Exercise requirements
Nothing but the pictures is dropped; write out all the remaining data below exactly.

Records from a data collection:
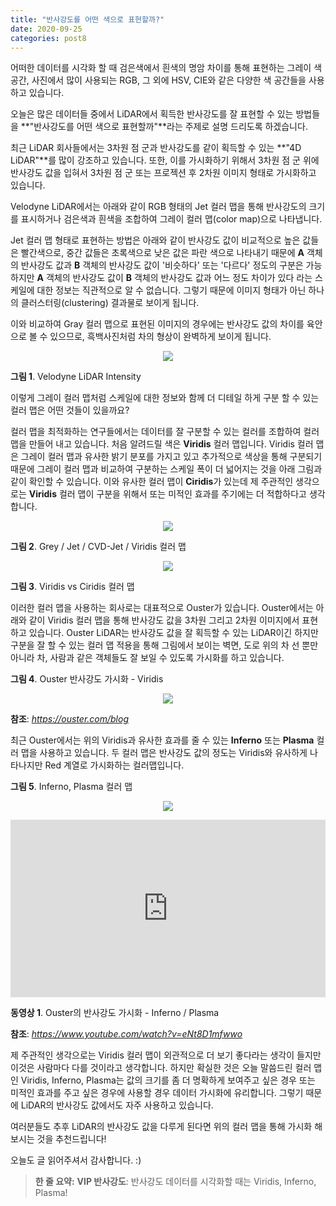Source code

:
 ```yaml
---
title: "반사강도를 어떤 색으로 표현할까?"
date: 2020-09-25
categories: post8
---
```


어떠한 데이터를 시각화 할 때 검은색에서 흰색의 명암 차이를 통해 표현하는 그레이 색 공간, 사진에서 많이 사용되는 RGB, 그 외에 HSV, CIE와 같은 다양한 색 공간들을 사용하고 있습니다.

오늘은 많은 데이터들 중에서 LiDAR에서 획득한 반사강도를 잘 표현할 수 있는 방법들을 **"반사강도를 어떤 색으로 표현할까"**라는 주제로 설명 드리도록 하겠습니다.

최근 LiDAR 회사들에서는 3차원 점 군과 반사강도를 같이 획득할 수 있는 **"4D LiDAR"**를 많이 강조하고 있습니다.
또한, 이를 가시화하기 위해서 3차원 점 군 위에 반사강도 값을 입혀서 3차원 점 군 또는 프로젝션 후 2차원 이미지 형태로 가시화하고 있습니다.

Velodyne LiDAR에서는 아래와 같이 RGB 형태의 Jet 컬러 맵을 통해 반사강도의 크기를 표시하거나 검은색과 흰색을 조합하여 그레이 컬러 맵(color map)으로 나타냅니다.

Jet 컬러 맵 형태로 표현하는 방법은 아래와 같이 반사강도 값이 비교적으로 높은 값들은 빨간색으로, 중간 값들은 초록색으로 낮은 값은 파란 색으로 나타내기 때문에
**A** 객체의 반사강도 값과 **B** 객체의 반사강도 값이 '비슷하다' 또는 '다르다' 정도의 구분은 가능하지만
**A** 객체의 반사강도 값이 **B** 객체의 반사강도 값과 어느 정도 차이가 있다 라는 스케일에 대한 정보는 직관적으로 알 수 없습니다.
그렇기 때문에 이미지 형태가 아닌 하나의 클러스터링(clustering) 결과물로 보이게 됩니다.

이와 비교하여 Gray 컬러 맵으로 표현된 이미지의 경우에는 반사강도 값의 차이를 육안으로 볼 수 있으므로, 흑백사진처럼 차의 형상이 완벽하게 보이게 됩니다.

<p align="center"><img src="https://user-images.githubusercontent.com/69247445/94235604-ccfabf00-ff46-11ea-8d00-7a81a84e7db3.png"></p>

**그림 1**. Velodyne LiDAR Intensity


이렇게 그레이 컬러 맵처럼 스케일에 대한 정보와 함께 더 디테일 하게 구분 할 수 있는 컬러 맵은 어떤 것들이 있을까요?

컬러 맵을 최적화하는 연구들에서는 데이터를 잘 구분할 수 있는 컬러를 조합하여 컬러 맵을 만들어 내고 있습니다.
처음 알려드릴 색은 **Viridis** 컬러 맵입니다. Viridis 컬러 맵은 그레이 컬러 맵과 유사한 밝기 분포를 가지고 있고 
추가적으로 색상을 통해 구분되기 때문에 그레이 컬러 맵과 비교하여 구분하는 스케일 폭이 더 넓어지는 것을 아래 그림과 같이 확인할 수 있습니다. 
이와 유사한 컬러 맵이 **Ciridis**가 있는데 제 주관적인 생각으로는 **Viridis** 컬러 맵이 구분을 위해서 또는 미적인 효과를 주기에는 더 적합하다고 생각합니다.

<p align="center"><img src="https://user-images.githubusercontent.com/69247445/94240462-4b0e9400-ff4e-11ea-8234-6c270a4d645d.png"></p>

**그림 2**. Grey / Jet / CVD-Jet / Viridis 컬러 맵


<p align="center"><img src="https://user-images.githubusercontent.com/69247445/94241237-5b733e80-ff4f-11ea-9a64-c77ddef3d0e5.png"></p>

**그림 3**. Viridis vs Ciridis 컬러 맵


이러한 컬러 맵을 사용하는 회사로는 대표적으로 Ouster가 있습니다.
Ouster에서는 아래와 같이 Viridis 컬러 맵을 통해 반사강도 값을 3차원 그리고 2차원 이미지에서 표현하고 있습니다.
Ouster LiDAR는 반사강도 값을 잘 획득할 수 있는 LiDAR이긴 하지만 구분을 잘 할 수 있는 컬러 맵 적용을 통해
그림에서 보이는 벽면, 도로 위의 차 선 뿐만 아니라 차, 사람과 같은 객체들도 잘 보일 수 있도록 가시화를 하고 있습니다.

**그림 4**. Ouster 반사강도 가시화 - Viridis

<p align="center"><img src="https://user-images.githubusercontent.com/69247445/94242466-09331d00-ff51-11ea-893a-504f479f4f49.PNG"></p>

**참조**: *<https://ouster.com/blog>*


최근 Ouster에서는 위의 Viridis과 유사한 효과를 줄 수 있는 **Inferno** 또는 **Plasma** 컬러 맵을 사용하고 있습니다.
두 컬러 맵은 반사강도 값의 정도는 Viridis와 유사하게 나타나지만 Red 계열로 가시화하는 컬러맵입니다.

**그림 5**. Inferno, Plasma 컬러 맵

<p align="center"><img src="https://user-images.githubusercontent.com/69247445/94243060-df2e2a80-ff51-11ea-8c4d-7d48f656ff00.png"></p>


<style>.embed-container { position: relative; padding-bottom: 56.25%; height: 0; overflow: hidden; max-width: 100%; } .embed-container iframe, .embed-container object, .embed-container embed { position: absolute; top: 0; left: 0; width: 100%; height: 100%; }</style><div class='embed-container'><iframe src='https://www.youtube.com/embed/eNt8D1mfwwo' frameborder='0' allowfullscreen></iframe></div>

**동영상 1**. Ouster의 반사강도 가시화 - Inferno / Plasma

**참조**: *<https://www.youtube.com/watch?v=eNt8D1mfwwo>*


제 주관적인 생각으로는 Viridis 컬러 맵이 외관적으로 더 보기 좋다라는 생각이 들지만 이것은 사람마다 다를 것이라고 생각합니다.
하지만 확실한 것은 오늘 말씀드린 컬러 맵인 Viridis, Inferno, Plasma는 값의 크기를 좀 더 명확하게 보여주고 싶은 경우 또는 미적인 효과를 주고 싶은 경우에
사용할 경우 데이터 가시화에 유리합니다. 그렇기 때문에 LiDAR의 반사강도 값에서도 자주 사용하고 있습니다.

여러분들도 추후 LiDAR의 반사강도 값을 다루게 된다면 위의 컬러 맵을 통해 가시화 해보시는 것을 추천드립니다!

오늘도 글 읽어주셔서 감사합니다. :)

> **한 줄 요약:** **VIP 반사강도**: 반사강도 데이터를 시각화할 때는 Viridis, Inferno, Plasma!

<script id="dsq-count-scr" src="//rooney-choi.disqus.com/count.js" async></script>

Answer
Source code

:
 ```yaml
---
title: "반사강도를 어떤 색으로 표현할까?"
date: 2020-09-25
categories: post8
---
```


어떠한 데이터를 시각화 할 때 검은색에서 흰색의 명암 차이를 통해 표현하는 그레이 색 공간, 사진에서 많이 사용되는 RGB, 그 외에 HSV, CIE와 같은 다양한 색 공간들을 사용하고 있습니다.

오늘은 많은 데이터들 중에서 LiDAR에서 획득한 반사강도를 잘 표현할 수 있는 방법들을 **"반사강도를 어떤 색으로 표현할까"**라는 주제로 설명 드리도록 하겠습니다.

최근 LiDAR 회사들에서는 3차원 점 군과 반사강도를 같이 획득할 수 있는 **"4D LiDAR"**를 많이 강조하고 있습니다.
또한, 이를 가시화하기 위해서 3차원 점 군 위에 반사강도 값을 입혀서 3차원 점 군 또는 프로젝션 후 2차원 이미지 형태로 가시화하고 있습니다.

Velodyne LiDAR에서는 아래와 같이 RGB 형태의 Jet 컬러 맵을 통해 반사강도의 크기를 표시하거나 검은색과 흰색을 조합하여 그레이 컬러 맵(color map)으로 나타냅니다.

Jet 컬러 맵 형태로 표현하는 방법은 아래와 같이 반사강도 값이 비교적으로 높은 값들은 빨간색으로, 중간 값들은 초록색으로 낮은 값은 파란 색으로 나타내기 때문에
**A** 객체의 반사강도 값과 **B** 객체의 반사강도 값이 '비슷하다' 또는 '다르다' 정도의 구분은 가능하지만
**A** 객체의 반사강도 값이 **B** 객체의 반사강도 값과 어느 정도 차이가 있다 라는 스케일에 대한 정보는 직관적으로 알 수 없습니다.
그렇기 때문에 이미지 형태가 아닌 하나의 클러스터링(clustering) 결과물로 보이게 됩니다.

이와 비교하여 Gray 컬러 맵으로 표현된 이미지의 경우에는 반사강도 값의 차이를 육안으로 볼 수 있으므로, 흑백사진처럼 차의 형상이 완벽하게 보이게 됩니다.

<p align="center"><img src="https://user-images.githubusercontent.com/69247445/94235604-ccfabf00-ff46-11ea-8d00-7a81a84e7db3.png"></p>

**그림 1**. Velodyne LiDAR Intensity


이렇게 그레이 컬러 맵처럼 스케일에 대한 정보와 함께 더 디테일 하게 구분 할 수 있는 컬러 맵은 어떤 것들이 있을까요?

컬러 맵을 최적화하는 연구들에서는 데이터를 잘 구분할 수 있는 컬러를 조합하여 컬러 맵을 만들어 내고 있습니다.
처음 알려드릴 색은 **Viridis** 컬러 맵입니다. Viridis 컬러 맵은 그레이 컬러 맵과 유사한 밝기 분포를 가지고 있고 
추가적으로 색상을 통해 구분되기 때문에 그레이 컬러 맵과 비교하여 구분하는 스케일 폭이 더 넓어지는 것을 아래 그림과 같이 확인할 수 있습니다. 
이와 유사한 컬러 맵이 **Ciridis**가 있는데 제 주관적인 생각으로는 **Viridis** 컬러 맵이 구분을 위해서 또는 미적인 효과를 주기에는 더 적합하다고 생각합니다.

<p align="center"><img src="https://user-images.githubusercontent.com/69247445/94240462-4b0e9400-ff4e-11ea-8234-6c270a4d645d.png"></p>

**그림 2**. Grey / Jet / CVD-Jet / Viridis 컬러 맵


<p align="center"><img src="https://user-images.githubusercontent.com/69247445/94241237-5b733e80-ff4f-11ea-9a64-c77ddef3d0e5.png"></p>

**그림 3**. Viridis vs Ciridis 컬러 맵


이러한 컬러 맵을 사용하는 회사로는 대표적으로 Ouster가 있습니다.
Ouster에서는 아래와 같이 Viridis 컬러 맵을 통해 반사강도 값을 3차원 그리고 2차원 이미지에서 표현하고 있습니다.
Ouster LiDAR는 반사강도 값을 잘 획득할 수 있는 LiDAR이긴 하지만 구분을 잘 할 수 있는 컬러 맵 적용을 통해
그림에서 보이는 벽면, 도로 위의 차 선 뿐만 아니라 차, 사람과 같은 객체들도 잘 보일 수 있도록 가시화를 하고 있습니다.

**그림 4**. Ouster 반사강도 가시화 - Viridis

<p align="center"><img src="https://user-images.githubusercontent.com/69247445/94242466-09331d00-ff51-11ea-893a-504f479f4f49.PNG"></p>

**참조**: *<https://ouster.com/blog>*


최근 Ouster에서는 위의 Viridis과 유사한 효과를 줄 수 있는 **Inferno** 또는 **Plasma** 컬러 맵을 사용하고 있습니다.
두 컬러 맵은 반사강도 값의 정도는 Viridis와 유사하게 나타나지만 Red 계열로 가시화하는 컬러맵입니다.

**그림 5**. Inferno, Plasma 컬러 맵

<p align="center"><img src="https://user-images.githubusercontent.com/69247445/94243060-df2e2a80-ff51-11ea-8c4d-7d48f656ff00.png"></p>


<style>.embed-container { position: relative; padding-bottom: 56.25%; height: 0; overflow: hidden; max-width: 100%; } .embed-container iframe, .embed-container object, .embed-container embed { position: absolute; top: 0; left: 0; width: 100%; height: 100%; }</style><div class='embed-container'><iframe src='https://www.youtube.com/embed/eNt8D1mfwwo' frameborder='0' allowfullscreen></iframe></div>

**동영상 1**. Ouster의 반사강도 가시화 - Inferno / Plasma

**참조**: *<https://www.youtube.com/watch?v=eNt8D1mfwwo>*


제 주관적인 생각으로는 Viridis 컬러 맵이 외관적으로 더 보기 좋다라는 생각이 들지만 이것은 사람마다 다를 것이라고 생각합니다.
하지만 확실한 것은 오늘 말씀드린 컬러 맵인 Viridis, Inferno, Plasma는 값의 크기를 좀 더 명확하게 보여주고 싶은 경우 또는 미적인 효과를 주고 싶은 경우에
사용할 경우 데이터 가시화에 유리합니다. 그렇기 때문에 LiDAR의 반사강도 값에서도 자주 사용하고 있습니다.

여러분들도 추후 LiDAR의 반사강도 값을 다루게 된다면 위의 컬러 맵을 통해 가시화 해보시는 것을 추천드립니다!

오늘도 글 읽어주셔서 감사합니다. :)

> **한 줄 요약:** **VIP 반사강도**: 반사강도 데이터를 시각화할 때는 Viridis, Inferno, Plasma!

<script id="dsq-count-scr" src="//rooney-choi.disqus.com/count.js" async></script>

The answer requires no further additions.